_Provided information_.
***

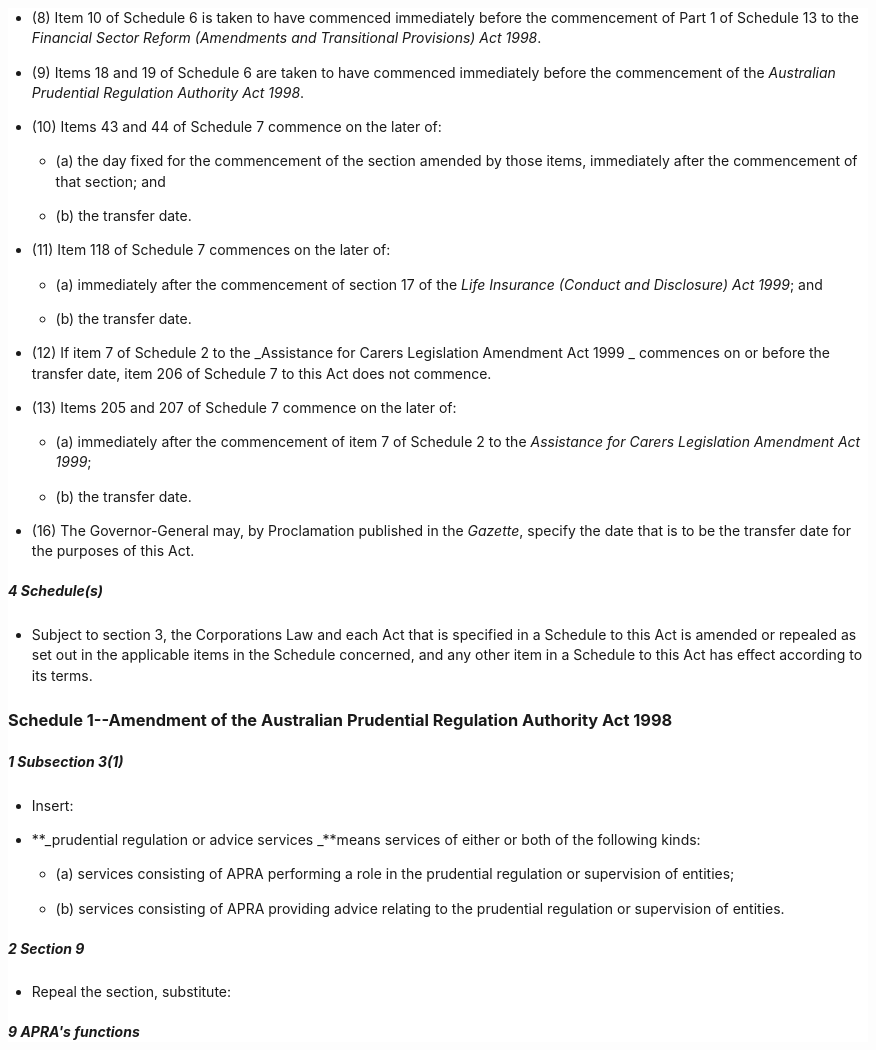    * (8) Item 10 of Schedule 6 is taken to have commenced immediately before the commencement of Part 1 of Schedule 13 to the _Financial Sector Reform (Amendments and Transitional Provisions) Act 1998_.

   * (9) Items 18 and 19 of Schedule 6 are taken to have commenced immediately before the commencement of the _Australian Prudential Regulation Authority Act 1998_.

   * (10) Items 43 and 44 of Schedule 7 commence on the later of:

     * (a) the day fixed for the commencement of the section amended by those items, immediately after the commencement of that section; and

     * (b) the transfer date.

   * (11) Item 118 of Schedule 7 commences on the later of:

     * (a) immediately after the commencement of section 17 of the _Life Insurance (Conduct and Disclosure) Act 1999_; and

     * (b) the transfer date.

   * (12) If item 7 of Schedule 2 to the _Assistance for Carers Legislation Amendment Act 1999 _ commences on or before the transfer date, item 206 of Schedule 7 to this Act does not commence.

   * (13) Items 205 and 207 of Schedule 7 commence on the later of:

     * (a) immediately after the commencement of item 7 of Schedule 2 to the _Assistance for Carers Legislation Amendment Act 1999_;

     * (b) the transfer date.

   * (16) The Governor-General may, by Proclamation published in the _Gazette_, specify the date that is to be the transfer date for the purposes of this Act.

##### 4  Schedule(s)

   * Subject to section 3, the Corporations Law and each Act that is specified in a Schedule to this Act is amended or repealed as set out in the applicable items in the Schedule concerned, and any other item in a Schedule to this Act has effect according to its terms.

### Schedule 1--Amendment of the Australian Prudential Regulation Authority Act 1998

##### 1  Subsection 3(1)

  * Insert: 

   * **_prudential regulation or advice services _**means services of either or both of the following kinds:

     * (a) services consisting of APRA performing a role in the prudential regulation or supervision of entities;

     * (b) services consisting of APRA providing advice relating to the prudential regulation or supervision of entities.

##### 2  Section 9

  * Repeal the section, substitute:

##### 9  APRA's functions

***

_Task details_.
Copy out the lines above in full and unaltered, apart from the pictures.

_Answer to the problem_.
    * (8) Item 10 of Schedule 6 is taken to have commenced immediately before the commencement of Part 1 of Schedule 13 to the _Financial Sector Reform (Amendments and Transitional Provisions) Act 1998_.

   * (9) Items 18 and 19 of Schedule 6 are taken to have commenced immediately before the commencement of the _Australian Prudential Regulation Authority Act 1998_.

   * (10) Items 43 and 44 of Schedule 7 commence on the later of:

     * (a) the day fixed for the commencement of the section amended by those items, immediately after the commencement of that section; and

     * (b) the transfer date.

   * (11) Item 118 of Schedule 7 commences on the later of:

     * (a) immediately after the commencement of section 17 of the _Life Insurance (Conduct and Disclosure) Act 1999_; and

     * (b) the transfer date.

   * (12) If item 7 of Schedule 2 to the _Assistance for Carers Legislation Amendment Act 1999 _ commences on or before the transfer date, item 206 of Schedule 7 to this Act does not commence.

   * (13) Items 205 and 207 of Schedule 7 commence on the later of:

     * (a) immediately after the commencement of item 7 of Schedule 2 to the _Assistance for Carers Legislation Amendment Act 1999_;

     * (b) the transfer date.

   * (16) The Governor-General may, by Proclamation published in the _Gazette_, specify the date that is to be the transfer date for the purposes of this Act.

##### 4  Schedule(s)

   * Subject to section 3, the Corporations Law and each Act that is specified in a Schedule to this Act is amended or repealed as set out in the applicable items in the Schedule concerned, and any other item in a Schedule to this Act has effect according to its terms.

### Schedule 1--Amendment of the Australian Prudential Regulation Authority Act 1998

##### 1  Subsection 3(1)

  * Insert: 

   * **_prudential regulation or advice services _**means services of either or both of the following kinds:

     * (a) services consisting of APRA performing a role in the prudential regulation or supervision of entities;

     * (b) services consisting of APRA providing advice relating to the prudential regulation or supervision of entities.

##### 2  Section 9

  * Repeal the section, substitute:

##### 9  APRA's functions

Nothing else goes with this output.